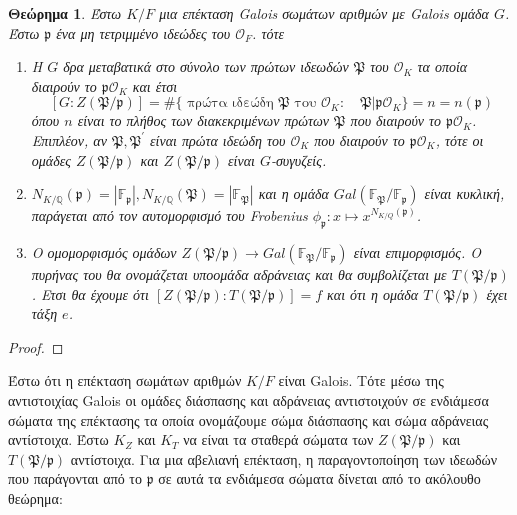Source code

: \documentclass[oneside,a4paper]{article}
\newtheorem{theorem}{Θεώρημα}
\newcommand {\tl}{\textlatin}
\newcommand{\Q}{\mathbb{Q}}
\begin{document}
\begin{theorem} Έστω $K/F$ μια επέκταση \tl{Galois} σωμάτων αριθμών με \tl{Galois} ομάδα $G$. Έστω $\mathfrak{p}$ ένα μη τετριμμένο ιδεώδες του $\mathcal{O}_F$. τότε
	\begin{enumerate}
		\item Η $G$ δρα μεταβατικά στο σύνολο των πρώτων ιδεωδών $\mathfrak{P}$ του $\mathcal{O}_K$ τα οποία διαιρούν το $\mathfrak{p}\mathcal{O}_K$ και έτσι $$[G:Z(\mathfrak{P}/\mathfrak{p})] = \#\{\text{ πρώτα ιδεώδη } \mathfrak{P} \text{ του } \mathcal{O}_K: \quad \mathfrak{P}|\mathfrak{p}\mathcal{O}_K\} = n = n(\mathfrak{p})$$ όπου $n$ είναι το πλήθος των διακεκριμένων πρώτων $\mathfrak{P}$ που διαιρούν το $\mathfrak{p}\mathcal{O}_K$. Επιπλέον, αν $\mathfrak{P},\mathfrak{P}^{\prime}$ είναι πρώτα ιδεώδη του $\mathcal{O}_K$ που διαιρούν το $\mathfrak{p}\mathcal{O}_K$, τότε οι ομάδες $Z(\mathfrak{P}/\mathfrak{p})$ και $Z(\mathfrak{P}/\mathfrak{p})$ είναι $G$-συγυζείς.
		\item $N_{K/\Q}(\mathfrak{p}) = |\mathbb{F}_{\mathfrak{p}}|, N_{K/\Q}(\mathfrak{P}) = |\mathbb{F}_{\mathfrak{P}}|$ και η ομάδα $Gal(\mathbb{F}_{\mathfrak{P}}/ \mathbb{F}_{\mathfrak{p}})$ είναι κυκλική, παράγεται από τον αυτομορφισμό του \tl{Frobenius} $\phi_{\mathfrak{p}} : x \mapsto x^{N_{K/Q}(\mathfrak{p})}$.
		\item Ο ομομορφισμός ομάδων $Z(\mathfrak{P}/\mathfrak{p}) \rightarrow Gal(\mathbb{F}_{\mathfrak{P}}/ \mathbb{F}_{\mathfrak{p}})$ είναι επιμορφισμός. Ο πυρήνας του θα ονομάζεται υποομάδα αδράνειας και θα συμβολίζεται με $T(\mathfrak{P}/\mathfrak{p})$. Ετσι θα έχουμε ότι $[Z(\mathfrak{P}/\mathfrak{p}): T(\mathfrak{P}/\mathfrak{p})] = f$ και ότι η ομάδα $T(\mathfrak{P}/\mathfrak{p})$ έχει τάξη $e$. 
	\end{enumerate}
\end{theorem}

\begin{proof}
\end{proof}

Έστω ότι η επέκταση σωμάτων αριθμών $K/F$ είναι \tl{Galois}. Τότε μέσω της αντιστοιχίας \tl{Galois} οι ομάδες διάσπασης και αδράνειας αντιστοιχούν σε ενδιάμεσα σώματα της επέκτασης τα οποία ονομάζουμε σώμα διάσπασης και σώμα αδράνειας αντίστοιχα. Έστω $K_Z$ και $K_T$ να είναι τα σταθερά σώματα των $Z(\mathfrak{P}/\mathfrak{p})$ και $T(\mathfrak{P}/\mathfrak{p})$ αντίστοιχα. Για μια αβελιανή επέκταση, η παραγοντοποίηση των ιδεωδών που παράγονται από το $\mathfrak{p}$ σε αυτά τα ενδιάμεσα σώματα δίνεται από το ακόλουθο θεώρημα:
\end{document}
****************************************
__Task directions__
Copy each line of the listing that carries the string "mathbb".

__Expected answer__
\newcommand{\Q}{\mathbb{Q}}
		\item $N_{K/\Q}(\mathfrak{p}) = |\mathbb{F}_{\mathfrak{p}}|, N_{K/\Q}(\mathfrak{P}) = |\mathbb{F}_{\mathfrak{P}}|$ και η ομάδα $Gal(\mathbb{F}_{\mathfrak{P}}/ \mathbb{F}_{\mathfrak{p}})$ είναι κυκλική, παράγεται από τον αυτομορφισμό του \tl{Frobenius} $\phi_{\mathfrak{p}} : x \mapsto x^{N_{K/Q}(\mathfrak{p})}$.
		\item Ο ομομορφισμός ομάδων $Z(\mathfrak{P}/\mathfrak{p}) \rightarrow Gal(\mathbb{F}_{\mathfrak{P}}/ \mathbb{F}_{\mathfrak{p}})$ είναι επιμορφισμός. Ο πυρήνας του θα ονομάζεται υποομάδα αδράνειας και θα συμβολίζεται με $T(\mathfrak{P}/\mathfrak{p})$. Ετσι θα έχουμε ότι $[Z(\mathfrak{P}/\mathfrak{p}): T(\mathfrak{P}/\mathfrak{p})] = f$ και ότι η ομάδα $T(\mathfrak{P}/\mathfrak{p})$ έχει τάξη $e$. 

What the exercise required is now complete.